[Plain-text document sources]

☆ ☆ ☆ ☆ ☆ ☆ ☆

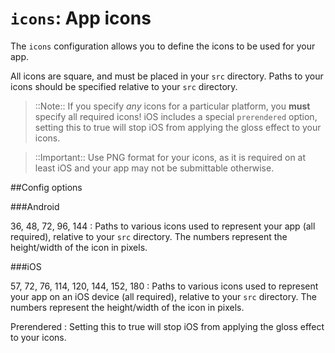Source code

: ``icons``: App icons
====================

The ``icons`` configuration allows you to define the icons to be used for
your app.

All icons are square, and must be placed in your ``src``
directory. Paths to your icons should be specified relative to your `src` directory.

> ::Note:: If you specify *any* icons for a particular platform, you **must**
specify all required icons! iOS includes a special ``prerendered`` option, setting this to true
will stop iOS from applying the gloss effect to your icons.

> ::Important:: Use PNG format for your icons, as it is required on at least iOS and your app
may not be submittable otherwise.

##Config options

###Android

36, 48, 72, 96, 144
: 	Paths to various icons used to represent your app (all required), relative to your `src` directory.
	The numbers represent the height/width of the icon in pixels.

###iOS

57, 72, 76, 114, 120, 144, 152, 180
: 	Paths to various icons used to represent your app on an iOS device (all required), relative to your `src` directory.
	The numbers represent the height/width of the icon in pixels.

Prerendered
: 	Setting this to true will stop iOS from applying the gloss effect to your icons.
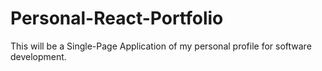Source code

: # Personal-React-Portfolio
This will be a Single-Page Application of my personal profile for software development.
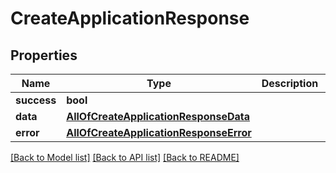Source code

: # CreateApplicationResponse

## Properties
Name | Type | Description | Notes
------------ | ------------- | ------------- | -------------
**success** | **bool** |  | [optional] 
**data** | [**AllOfCreateApplicationResponseData**](AllOfCreateApplicationResponseData.md) |  | [optional] 
**error** | [**AllOfCreateApplicationResponseError**](AllOfCreateApplicationResponseError.md) |  | [optional] 

[[Back to Model list]](../../README.md#documentation-for-models) [[Back to API list]](../../README.md#documentation-for-api-endpoints) [[Back to README]](../../README.md)

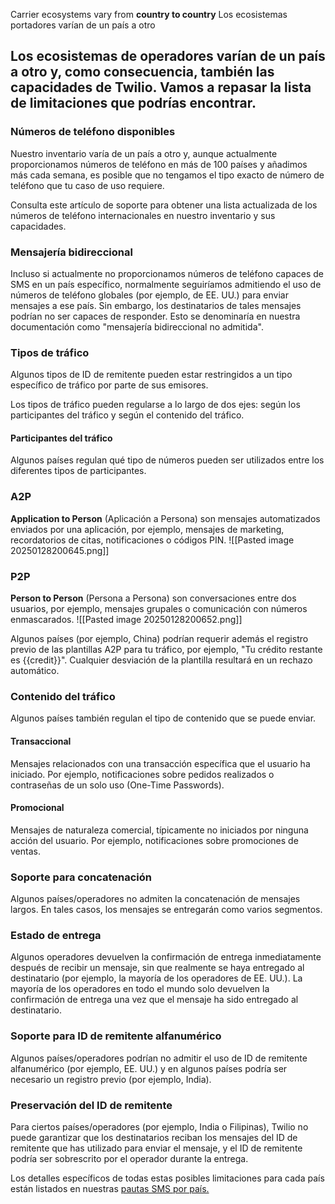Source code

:   
Carrier ecosystems vary from **country to country**
Los ecosistemas portadores varían de un país a otro

## Los ecosistemas de operadores varían de un país a otro y, como consecuencia, también las capacidades de Twilio. Vamos a repasar la lista de limitaciones que podrías encontrar.

### Números de teléfono disponibles

Nuestro inventario varía de un país a otro y, aunque actualmente proporcionamos números de teléfono en más de 100 países y añadimos más cada semana, es posible que no tengamos el tipo exacto de número de teléfono que tu caso de uso requiere.

Consulta este artículo de soporte para obtener una lista actualizada de los números de teléfono internacionales en nuestro inventario y sus capacidades.

### Mensajería bidireccional

Incluso si actualmente no proporcionamos números de teléfono capaces de SMS en un país específico, normalmente seguiríamos admitiendo el uso de números de teléfono globales (por ejemplo, de EE. UU.) para enviar mensajes a ese país. Sin embargo, los destinatarios de tales mensajes podrían no ser capaces de responder. Esto se denominaría en nuestra documentación como "mensajería bidireccional no admitida".

### Tipos de tráfico

Algunos tipos de ID de remitente pueden estar restringidos a un tipo específico de tráfico por parte de sus emisores.

Los tipos de tráfico pueden regularse a lo largo de dos ejes: según los participantes del tráfico y según el contenido del tráfico.

#### Participantes del tráfico

Algunos países regulan qué tipo de números pueden ser utilizados entre los diferentes tipos de participantes.

### A2P

**Application to Person** (Aplicación a Persona) son mensajes automatizados enviados por una aplicación, por ejemplo, mensajes de marketing, recordatorios de citas, notificaciones o códigos PIN.
![[Pasted image 20250128200645.png]]
### P2P

**Person to Person** (Persona a Persona) son conversaciones entre dos usuarios, por ejemplo, mensajes grupales o comunicación con números enmascarados.
![[Pasted image 20250128200652.png]]

Algunos países (por ejemplo, China) podrían requerir además el registro previo de las plantillas A2P para tu tráfico, por ejemplo, "Tu crédito restante es {{credit}}". Cualquier desviación de la plantilla resultará en un rechazo automático.
### Contenido del tráfico
Algunos países también regulan el tipo de contenido que se puede enviar.
#### Transaccional
Mensajes relacionados con una transacción específica que el usuario ha iniciado.
Por ejemplo, notificaciones sobre pedidos realizados o contraseñas de un solo uso (One-Time Passwords).
#### Promocional
Mensajes de naturaleza comercial, típicamente no iniciados por ninguna acción del usuario.
Por ejemplo, notificaciones sobre promociones de ventas.

### Soporte para concatenación

Algunos países/operadores no admiten la concatenación de mensajes largos. En tales casos, los mensajes se entregarán como varios segmentos.

### Estado de entrega

Algunos operadores devuelven la confirmación de entrega inmediatamente después de recibir un mensaje, sin que realmente se haya entregado al destinatario (por ejemplo, la mayoría de los operadores de EE. UU.). La mayoría de los operadores en todo el mundo solo devuelven la confirmación de entrega una vez que el mensaje ha sido entregado al destinatario.

### Soporte para ID de remitente alfanumérico

Algunos países/operadores podrían no admitir el uso de ID de remitente alfanumérico (por ejemplo, EE. UU.) y en algunos países podría ser necesario un registro previo (por ejemplo, India).

### Preservación del ID de remitente

Para ciertos países/operadores (por ejemplo, India o Filipinas), Twilio no puede garantizar que los destinatarios reciban los mensajes del ID de remitente que has utilizado para enviar el mensaje, y el ID de remitente podría ser sobrescrito por el operador durante la entrega.

Los detalles específicos de todas estas posibles limitaciones para cada país están listados en nuestras [pautas SMS por país.](http://www.twilio.com/sms/guidelines)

☆ ☆ ☆ ☆ ☆ ☆ ☆

**WHAT IS NEEDED**
Within the entries above, find the string "Pasted" and return each line that holds it.

**RESPONSE TO THIS TASK**
![[Pasted image 20250128200645.png]]
![[Pasted image 20250128200652.png]]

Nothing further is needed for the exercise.